(Beginning of SOURCE DATA)
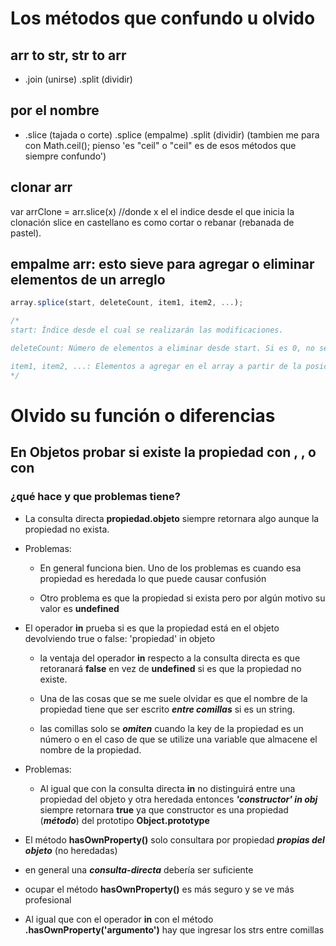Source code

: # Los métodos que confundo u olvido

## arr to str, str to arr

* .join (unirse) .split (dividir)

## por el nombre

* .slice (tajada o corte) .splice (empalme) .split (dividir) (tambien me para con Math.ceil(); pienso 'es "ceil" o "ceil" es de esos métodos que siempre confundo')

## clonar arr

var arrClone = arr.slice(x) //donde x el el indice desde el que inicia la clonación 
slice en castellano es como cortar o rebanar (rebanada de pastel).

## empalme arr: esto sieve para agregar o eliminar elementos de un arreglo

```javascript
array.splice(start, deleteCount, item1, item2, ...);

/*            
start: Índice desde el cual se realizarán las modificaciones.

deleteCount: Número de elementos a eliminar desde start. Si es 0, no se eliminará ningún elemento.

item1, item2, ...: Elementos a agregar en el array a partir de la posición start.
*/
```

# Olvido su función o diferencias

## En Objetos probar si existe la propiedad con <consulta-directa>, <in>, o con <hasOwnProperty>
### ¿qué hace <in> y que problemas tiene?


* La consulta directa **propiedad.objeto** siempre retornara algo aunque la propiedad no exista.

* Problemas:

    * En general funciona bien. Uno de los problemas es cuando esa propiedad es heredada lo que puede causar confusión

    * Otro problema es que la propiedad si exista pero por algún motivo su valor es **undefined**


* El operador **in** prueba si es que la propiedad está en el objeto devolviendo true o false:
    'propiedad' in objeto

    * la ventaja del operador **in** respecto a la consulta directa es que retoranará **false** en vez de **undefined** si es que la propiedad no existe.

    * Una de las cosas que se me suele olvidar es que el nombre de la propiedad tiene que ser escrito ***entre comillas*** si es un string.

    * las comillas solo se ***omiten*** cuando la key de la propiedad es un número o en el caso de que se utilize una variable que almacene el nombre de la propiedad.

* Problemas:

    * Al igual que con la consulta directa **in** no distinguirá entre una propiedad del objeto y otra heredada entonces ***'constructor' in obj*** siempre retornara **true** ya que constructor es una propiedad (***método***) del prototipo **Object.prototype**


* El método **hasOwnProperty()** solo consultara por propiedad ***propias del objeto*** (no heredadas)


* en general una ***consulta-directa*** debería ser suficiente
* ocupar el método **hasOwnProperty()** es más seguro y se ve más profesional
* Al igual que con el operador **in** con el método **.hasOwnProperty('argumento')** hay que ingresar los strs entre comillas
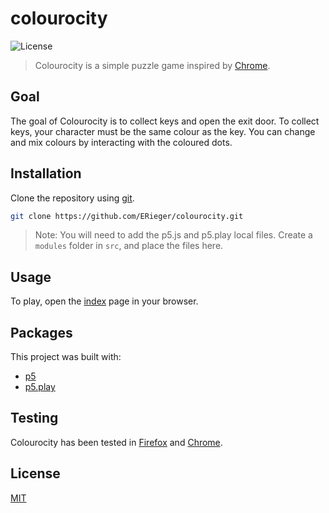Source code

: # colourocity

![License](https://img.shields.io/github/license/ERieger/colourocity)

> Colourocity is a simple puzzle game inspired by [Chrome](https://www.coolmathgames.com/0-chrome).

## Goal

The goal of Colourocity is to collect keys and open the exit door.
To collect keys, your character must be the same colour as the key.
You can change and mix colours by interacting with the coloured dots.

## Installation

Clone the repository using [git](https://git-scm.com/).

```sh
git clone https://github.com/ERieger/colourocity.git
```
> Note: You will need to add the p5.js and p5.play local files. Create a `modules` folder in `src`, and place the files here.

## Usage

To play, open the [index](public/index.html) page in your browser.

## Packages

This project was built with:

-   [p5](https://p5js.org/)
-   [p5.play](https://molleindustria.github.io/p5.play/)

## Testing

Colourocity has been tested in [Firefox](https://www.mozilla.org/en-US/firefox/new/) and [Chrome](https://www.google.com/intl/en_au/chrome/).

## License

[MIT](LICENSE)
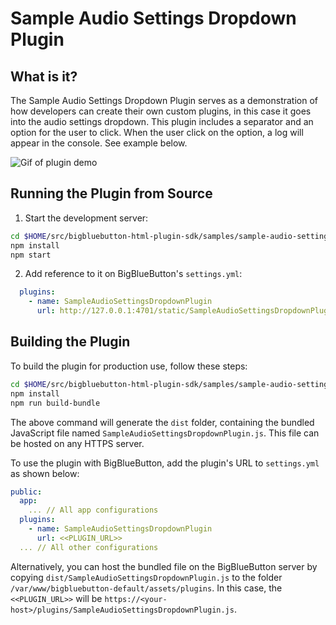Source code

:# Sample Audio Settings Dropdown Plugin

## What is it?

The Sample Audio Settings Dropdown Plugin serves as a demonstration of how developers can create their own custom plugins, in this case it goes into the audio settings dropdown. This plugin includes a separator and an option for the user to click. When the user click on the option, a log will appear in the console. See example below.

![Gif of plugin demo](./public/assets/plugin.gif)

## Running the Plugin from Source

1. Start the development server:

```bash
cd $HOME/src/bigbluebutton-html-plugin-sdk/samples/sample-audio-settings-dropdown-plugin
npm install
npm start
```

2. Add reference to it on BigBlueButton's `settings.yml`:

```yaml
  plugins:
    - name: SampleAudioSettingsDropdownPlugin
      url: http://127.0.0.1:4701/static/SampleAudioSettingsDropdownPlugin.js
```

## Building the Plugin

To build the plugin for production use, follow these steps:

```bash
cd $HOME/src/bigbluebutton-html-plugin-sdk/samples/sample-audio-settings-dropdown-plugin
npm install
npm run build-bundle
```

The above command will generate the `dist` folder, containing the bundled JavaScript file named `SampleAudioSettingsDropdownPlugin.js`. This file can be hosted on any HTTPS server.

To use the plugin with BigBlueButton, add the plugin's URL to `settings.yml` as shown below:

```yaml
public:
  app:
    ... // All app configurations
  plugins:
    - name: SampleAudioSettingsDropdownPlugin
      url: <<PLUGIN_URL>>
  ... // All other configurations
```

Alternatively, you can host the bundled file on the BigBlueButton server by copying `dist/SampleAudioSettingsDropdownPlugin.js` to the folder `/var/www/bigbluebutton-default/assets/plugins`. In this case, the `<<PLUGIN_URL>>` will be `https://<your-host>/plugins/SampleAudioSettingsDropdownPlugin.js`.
(End of SOURCE DATA)
**ACTIVITY**
Write out the records above exactly as they stand, leaving out every picture.

**RESPONSE BELOW**
Source code

: # Los métodos que confundo u olvido

## arr to str, str to arr

* .join (unirse) .split (dividir)

## por el nombre

* .slice (tajada o corte) .splice (empalme) .split (dividir) (tambien me para con Math.ceil(); pienso 'es "ceil" o "ceil" es de esos métodos que siempre confundo')

## clonar arr

var arrClone = arr.slice(x) //donde x el el indice desde el que inicia la clonación 
slice en castellano es como cortar o rebanar (rebanada de pastel).

## empalme arr: esto sieve para agregar o eliminar elementos de un arreglo

```javascript
array.splice(start, deleteCount, item1, item2, ...);

/*            
start: Índice desde el cual se realizarán las modificaciones.

deleteCount: Número de elementos a eliminar desde start. Si es 0, no se eliminará ningún elemento.

item1, item2, ...: Elementos a agregar en el array a partir de la posición start.
*/
```

# Olvido su función o diferencias

## En Objetos probar si existe la propiedad con <consulta-directa>, <in>, o con <hasOwnProperty>
### ¿qué hace <in> y que problemas tiene?


* La consulta directa **propiedad.objeto** siempre retornara algo aunque la propiedad no exista.

* Problemas:

    * En general funciona bien. Uno de los problemas es cuando esa propiedad es heredada lo que puede causar confusión

    * Otro problema es que la propiedad si exista pero por algún motivo su valor es **undefined**


* El operador **in** prueba si es que la propiedad está en el objeto devolviendo true o false:
    'propiedad' in objeto

    * la ventaja del operador **in** respecto a la consulta directa es que retoranará **false** en vez de **undefined** si es que la propiedad no existe.

    * Una de las cosas que se me suele olvidar es que el nombre de la propiedad tiene que ser escrito ***entre comillas*** si es un string.

    * las comillas solo se ***omiten*** cuando la key de la propiedad es un número o en el caso de que se utilize una variable que almacene el nombre de la propiedad.

* Problemas:

    * Al igual que con la consulta directa **in** no distinguirá entre una propiedad del objeto y otra heredada entonces ***'constructor' in obj*** siempre retornara **true** ya que constructor es una propiedad (***método***) del prototipo **Object.prototype**


* El método **hasOwnProperty()** solo consultara por propiedad ***propias del objeto*** (no heredadas)


* en general una ***consulta-directa*** debería ser suficiente
* ocupar el método **hasOwnProperty()** es más seguro y se ve más profesional
* Al igual que con el operador **in** con el método **.hasOwnProperty('argumento')** hay que ingresar los strs entre comillas
Source code

: # colourocity

![License](https://img.shields.io/github/license/ERieger/colourocity)

> Colourocity is a simple puzzle game inspired by [Chrome](https://www.coolmathgames.com/0-chrome).

## Goal

The goal of Colourocity is to collect keys and open the exit door.
To collect keys, your character must be the same colour as the key.
You can change and mix colours by interacting with the coloured dots.

## Installation

Clone the repository using [git](https://git-scm.com/).

```sh
git clone https://github.com/ERieger/colourocity.git
```
> Note: You will need to add the p5.js and p5.play local files. Create a `modules` folder in `src`, and place the files here.

## Usage

To play, open the [index](public/index.html) page in your browser.

## Packages

This project was built with:

-   [p5](https://p5js.org/)
-   [p5.play](https://molleindustria.github.io/p5.play/)

## Testing

Colourocity has been tested in [Firefox](https://www.mozilla.org/en-US/firefox/new/) and [Chrome](https://www.google.com/intl/en_au/chrome/).

## License

[MIT](LICENSE)
Source code

:# Sample Audio Settings Dropdown Plugin

## What is it?

The Sample Audio Settings Dropdown Plugin serves as a demonstration of how developers can create their own custom plugins, in this case it goes into the audio settings dropdown. This plugin includes a separator and an option for the user to click. When the user click on the option, a log will appear in the console. See example below.

![Gif of plugin demo](./public/assets/plugin.gif)

## Running the Plugin from Source

1. Start the development server:

```bash
cd $HOME/src/bigbluebutton-html-plugin-sdk/samples/sample-audio-settings-dropdown-plugin
npm install
npm start
```

2. Add reference to it on BigBlueButton's `settings.yml`:

```yaml
  plugins:
    - name: SampleAudioSettingsDropdownPlugin
      url: http://127.0.0.1:4701/static/SampleAudioSettingsDropdownPlugin.js
```

## Building the Plugin

To build the plugin for production use, follow these steps:

```bash
cd $HOME/src/bigbluebutton-html-plugin-sdk/samples/sample-audio-settings-dropdown-plugin
npm install
npm run build-bundle
```

The above command will generate the `dist` folder, containing the bundled JavaScript file named `SampleAudioSettingsDropdownPlugin.js`. This file can be hosted on any HTTPS server.

To use the plugin with BigBlueButton, add the plugin's URL to `settings.yml` as shown below:

```yaml
public:
  app:
    ... // All app configurations
  plugins:
    - name: SampleAudioSettingsDropdownPlugin
      url: <<PLUGIN_URL>>
  ... // All other configurations
```

Alternatively, you can host the bundled file on the BigBlueButton server by copying `dist/SampleAudioSettingsDropdownPlugin.js` to the folder `/var/www/bigbluebutton-default/assets/plugins`. In this case, the `<<PLUGIN_URL>>` will be `https://<your-host>/plugins/SampleAudioSettingsDropdownPlugin.js`.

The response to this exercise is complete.